- WORK TO COMPLETE -
Find and copy each line in the material below where the string "DoxyCompactItemize" occurs.
BEGIN
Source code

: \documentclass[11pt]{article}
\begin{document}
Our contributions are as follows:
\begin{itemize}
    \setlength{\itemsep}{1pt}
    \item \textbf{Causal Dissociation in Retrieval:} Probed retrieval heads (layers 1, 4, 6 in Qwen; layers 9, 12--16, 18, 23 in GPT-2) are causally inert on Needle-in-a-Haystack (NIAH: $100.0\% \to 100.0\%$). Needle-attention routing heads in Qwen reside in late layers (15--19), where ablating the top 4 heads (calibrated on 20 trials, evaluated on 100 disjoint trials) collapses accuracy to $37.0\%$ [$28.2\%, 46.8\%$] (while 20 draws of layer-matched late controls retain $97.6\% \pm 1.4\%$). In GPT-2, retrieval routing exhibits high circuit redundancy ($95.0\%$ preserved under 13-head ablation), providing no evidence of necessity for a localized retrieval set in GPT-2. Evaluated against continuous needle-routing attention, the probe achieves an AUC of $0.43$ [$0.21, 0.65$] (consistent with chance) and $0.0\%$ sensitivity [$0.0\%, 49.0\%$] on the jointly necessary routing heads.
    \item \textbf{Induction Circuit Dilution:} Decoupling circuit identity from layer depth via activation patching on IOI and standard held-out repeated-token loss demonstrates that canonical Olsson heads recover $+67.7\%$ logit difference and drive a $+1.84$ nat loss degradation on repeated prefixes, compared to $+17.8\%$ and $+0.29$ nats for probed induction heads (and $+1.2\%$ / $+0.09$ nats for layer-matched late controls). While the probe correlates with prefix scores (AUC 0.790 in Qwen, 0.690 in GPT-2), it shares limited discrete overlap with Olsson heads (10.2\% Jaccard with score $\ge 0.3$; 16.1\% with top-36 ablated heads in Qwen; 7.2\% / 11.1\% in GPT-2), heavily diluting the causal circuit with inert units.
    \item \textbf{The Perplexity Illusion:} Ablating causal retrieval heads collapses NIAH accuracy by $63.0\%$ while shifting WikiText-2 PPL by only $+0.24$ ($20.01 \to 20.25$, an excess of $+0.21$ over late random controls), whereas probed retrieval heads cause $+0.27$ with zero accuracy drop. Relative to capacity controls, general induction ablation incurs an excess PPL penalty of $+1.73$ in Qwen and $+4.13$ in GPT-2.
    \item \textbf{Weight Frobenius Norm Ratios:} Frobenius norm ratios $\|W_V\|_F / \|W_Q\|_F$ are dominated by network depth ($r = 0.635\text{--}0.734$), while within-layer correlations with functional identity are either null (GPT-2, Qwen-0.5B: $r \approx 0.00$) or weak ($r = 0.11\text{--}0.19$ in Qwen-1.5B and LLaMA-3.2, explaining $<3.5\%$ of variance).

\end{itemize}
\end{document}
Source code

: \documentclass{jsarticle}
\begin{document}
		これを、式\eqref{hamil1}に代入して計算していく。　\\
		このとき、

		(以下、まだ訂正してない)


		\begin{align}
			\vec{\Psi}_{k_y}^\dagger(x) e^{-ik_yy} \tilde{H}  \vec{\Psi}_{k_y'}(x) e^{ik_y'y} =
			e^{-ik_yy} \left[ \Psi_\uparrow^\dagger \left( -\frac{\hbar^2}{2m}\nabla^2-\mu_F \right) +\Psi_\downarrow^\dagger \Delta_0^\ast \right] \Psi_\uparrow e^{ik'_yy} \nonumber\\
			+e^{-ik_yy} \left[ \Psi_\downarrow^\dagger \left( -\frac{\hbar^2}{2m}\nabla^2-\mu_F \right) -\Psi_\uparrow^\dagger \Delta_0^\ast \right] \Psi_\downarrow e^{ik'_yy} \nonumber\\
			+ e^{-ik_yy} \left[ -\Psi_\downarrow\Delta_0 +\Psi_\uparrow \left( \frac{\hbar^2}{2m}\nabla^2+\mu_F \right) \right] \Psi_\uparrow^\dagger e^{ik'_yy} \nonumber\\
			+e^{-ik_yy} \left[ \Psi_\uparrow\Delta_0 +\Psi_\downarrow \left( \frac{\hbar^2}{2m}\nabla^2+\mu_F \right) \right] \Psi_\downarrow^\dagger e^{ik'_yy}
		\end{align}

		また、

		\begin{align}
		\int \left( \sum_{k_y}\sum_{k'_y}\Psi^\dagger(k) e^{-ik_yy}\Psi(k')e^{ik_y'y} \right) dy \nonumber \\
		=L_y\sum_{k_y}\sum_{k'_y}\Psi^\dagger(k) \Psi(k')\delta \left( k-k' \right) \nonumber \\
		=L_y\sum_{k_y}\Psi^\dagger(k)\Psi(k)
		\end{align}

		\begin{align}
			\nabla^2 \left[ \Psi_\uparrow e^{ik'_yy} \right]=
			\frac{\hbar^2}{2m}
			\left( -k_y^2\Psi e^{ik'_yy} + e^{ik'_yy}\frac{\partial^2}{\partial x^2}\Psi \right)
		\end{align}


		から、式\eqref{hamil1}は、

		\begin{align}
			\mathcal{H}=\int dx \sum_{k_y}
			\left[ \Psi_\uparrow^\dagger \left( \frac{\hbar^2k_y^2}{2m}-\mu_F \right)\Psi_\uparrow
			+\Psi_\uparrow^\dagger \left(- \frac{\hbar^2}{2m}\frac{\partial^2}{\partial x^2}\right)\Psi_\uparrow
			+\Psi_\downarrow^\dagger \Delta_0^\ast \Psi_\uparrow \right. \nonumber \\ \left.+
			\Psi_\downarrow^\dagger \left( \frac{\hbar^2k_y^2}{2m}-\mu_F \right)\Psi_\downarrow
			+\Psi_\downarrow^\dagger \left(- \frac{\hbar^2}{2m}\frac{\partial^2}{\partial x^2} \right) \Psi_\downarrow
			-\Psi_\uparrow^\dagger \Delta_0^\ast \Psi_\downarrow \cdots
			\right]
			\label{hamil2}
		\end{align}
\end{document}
END
BEGIN
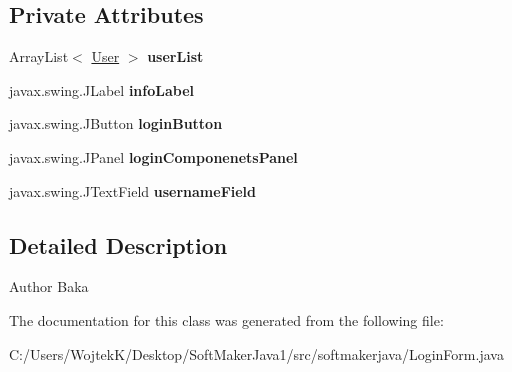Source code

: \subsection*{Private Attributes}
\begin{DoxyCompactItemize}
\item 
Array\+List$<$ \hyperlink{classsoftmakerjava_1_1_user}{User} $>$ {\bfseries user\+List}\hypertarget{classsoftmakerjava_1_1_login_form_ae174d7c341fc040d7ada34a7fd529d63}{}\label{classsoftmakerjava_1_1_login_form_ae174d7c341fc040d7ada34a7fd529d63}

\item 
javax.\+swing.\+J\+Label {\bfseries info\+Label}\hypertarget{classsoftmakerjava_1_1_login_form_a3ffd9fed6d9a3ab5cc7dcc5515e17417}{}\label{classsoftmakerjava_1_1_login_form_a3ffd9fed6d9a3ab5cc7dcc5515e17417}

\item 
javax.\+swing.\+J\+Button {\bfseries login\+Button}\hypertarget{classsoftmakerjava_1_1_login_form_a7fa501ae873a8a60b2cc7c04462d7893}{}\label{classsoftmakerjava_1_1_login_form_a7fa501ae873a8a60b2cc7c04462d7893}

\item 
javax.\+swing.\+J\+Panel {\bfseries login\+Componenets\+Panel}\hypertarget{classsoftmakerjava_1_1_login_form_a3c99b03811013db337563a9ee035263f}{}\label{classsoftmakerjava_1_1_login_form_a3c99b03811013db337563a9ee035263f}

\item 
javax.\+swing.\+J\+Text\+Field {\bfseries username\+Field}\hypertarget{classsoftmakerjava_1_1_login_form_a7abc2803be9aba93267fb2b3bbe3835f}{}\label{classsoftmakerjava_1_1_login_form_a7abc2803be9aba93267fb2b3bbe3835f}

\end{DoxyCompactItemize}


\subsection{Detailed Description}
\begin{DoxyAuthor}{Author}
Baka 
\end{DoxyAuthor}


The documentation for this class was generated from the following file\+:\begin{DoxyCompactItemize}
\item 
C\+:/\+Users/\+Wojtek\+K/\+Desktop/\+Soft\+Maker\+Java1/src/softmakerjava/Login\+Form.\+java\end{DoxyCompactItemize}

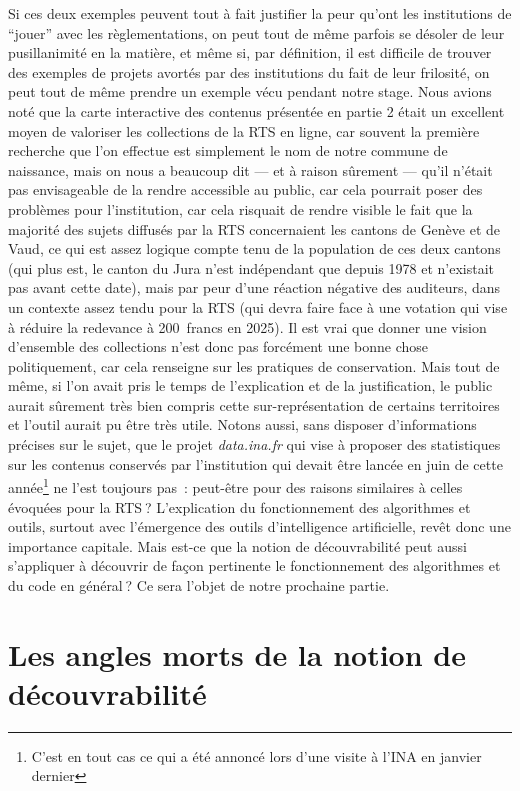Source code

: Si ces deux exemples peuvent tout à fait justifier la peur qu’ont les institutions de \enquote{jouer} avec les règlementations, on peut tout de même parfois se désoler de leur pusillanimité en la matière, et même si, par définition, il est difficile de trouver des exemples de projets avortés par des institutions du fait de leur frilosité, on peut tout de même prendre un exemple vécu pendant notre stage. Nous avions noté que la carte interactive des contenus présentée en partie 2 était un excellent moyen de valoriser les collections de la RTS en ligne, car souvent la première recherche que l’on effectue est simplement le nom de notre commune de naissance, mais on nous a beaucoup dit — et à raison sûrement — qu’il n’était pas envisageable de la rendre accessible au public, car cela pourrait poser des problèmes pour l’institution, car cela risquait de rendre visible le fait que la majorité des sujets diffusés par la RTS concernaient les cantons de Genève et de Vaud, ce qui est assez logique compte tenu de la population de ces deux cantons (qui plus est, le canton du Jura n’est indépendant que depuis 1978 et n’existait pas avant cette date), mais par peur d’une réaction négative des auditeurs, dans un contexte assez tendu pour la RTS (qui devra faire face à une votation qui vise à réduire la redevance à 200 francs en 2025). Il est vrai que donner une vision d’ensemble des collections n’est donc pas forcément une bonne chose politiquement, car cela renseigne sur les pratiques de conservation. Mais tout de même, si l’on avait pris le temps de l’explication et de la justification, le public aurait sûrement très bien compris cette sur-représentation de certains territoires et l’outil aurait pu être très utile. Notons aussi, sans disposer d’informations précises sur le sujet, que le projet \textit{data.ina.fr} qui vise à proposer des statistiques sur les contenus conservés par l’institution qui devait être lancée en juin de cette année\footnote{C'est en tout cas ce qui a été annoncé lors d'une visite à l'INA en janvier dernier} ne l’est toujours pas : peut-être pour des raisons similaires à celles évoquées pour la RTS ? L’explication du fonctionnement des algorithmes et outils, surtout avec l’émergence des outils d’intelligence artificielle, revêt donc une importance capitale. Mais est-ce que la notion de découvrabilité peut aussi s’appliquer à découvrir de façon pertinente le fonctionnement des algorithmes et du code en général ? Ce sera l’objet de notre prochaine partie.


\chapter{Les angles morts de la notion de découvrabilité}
END
- ANSWER BOX -
\begin{DoxyCompactItemize}
\end{DoxyCompactItemize}
The documentation for this class was generated from the following file\+:\begin{DoxyCompactItemize}
C\+:/\+Users/\+Wojtek\+K/\+Desktop/\+Soft\+Maker\+Java1/src/softmakerjava/Login\+Form.\+java\end{DoxyCompactItemize}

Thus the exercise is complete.